Investigators in this study suggested that aligning the Medicare reimbursement structure for biologics and biosimilars with the existing reimbursement structure for brand-name and generic drugs would be associated with the uptake of biosimilars and price competition. In fact, they estimated that a total of $1.6 billion in savings could have achieved from 2015 to 2019, with $1.3 billion accruing to the Medicare Part B program.
“The reductions in payments made by Medigap plans would eventually reach beneficiaries through lower premiums. Beneficiaries would also likely see lower Medicare Part B premiums,” investigators wrote.
Spending for biologics has grown much more rapidly than spending for non-biologics over the past 10 years. In Medicare Part B, spending on biologics accounted for 77% of spending in 2017, but because this is fee-for-service, there is little chance for reduced spending with the use of biosimilars, according to a report from November 2020 from the Assistant Secretary for Planning and Evaluation (ASPE) at Health and Human Services.
Payment for Part B drugs is based on the average sales price (ASP) plus 6% for drugs provided in the hospital outpatient department, unless the hospital participates in the 340 Drug Pricing Program. The ASP formulas are separated into three categories: single-source drugs or biologics, multiple source drugs, and biosimilars. Generics and multiple-source small molecule drugs share an ASP-based payment rate. But each single-source drug has its own ASP based rate. Biosimilars are not grouped with the reference for Medicare Part B payment. CMS ruled in 2017 that each biosimilar would have its own unique code for billing.
Investigators in the JAMA Network Open study aimed to characterize the nature of price competition among brand-name and generic drugs under Medicare Part B and to estimate the cost savings to the program of subjecting biologic and biosimilar therapies to a similar price competition.
Investigators analyzed brand-name drugs and their approved generic versions, as well as biologics and biosimilars, that were reimbursed under Medicare Part B from first quarter 2005 to the second quarter of 2021. Two separate data sets were created: brand-name and generic drugs as well as biologics and biosimilars data sets. Brand-name products with generic versions that were introduced before 2005 were excluded, and so were vaccines.

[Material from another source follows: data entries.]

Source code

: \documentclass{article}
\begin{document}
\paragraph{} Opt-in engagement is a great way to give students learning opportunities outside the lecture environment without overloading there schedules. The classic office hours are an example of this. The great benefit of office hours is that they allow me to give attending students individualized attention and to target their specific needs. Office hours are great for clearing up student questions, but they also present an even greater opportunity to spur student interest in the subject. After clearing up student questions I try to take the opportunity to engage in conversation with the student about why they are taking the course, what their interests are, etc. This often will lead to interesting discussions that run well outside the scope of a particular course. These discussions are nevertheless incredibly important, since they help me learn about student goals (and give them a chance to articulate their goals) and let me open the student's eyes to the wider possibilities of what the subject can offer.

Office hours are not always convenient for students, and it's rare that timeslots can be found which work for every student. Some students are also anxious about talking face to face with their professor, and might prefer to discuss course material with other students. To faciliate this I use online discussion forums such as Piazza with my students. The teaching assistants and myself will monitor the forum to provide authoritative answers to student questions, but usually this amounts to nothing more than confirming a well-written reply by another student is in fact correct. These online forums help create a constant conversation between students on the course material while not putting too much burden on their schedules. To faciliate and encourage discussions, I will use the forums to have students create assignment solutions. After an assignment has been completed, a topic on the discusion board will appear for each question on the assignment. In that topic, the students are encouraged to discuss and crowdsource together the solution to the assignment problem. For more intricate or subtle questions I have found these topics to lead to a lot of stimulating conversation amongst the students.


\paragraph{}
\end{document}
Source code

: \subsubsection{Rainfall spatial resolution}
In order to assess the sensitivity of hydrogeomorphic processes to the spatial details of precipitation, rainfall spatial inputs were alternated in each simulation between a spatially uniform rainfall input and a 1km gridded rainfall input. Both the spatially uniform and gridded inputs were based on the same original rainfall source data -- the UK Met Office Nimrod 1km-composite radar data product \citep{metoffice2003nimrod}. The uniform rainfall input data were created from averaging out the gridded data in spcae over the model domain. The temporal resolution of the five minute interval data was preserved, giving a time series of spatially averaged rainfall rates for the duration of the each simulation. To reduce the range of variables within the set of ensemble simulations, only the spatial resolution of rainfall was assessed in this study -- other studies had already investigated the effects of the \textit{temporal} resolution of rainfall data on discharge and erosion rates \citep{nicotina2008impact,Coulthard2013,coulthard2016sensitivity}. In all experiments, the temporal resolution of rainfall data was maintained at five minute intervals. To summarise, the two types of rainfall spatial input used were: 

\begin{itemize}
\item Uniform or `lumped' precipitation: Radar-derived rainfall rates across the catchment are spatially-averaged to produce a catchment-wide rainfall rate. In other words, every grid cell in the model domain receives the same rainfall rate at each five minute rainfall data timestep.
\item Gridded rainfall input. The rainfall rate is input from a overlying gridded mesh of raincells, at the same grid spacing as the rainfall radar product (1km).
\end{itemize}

Investigators identified 50 unique codes that met the inclusion criteria for the brand-name and generic drug data set and 28 (2.8%) that met the criteria for the biologic and biosimilar data set. Among the brand/generic cohort, the first generic competitor was associated with reduced drug prices by 17.0%, the second competitor with a 39.5% decrease, the third competitor with a 52.5% decrease, and the fourth and more competitors with a 70.2% decrease.
Investigators determined that if biologics and biosimilars were subject to the same Medicare reimbursement framework as brand-name and generic drugs, Medicare spending on these products was estimated to have been 26.6% lower ($1.6 billion) from 2015 to 2019.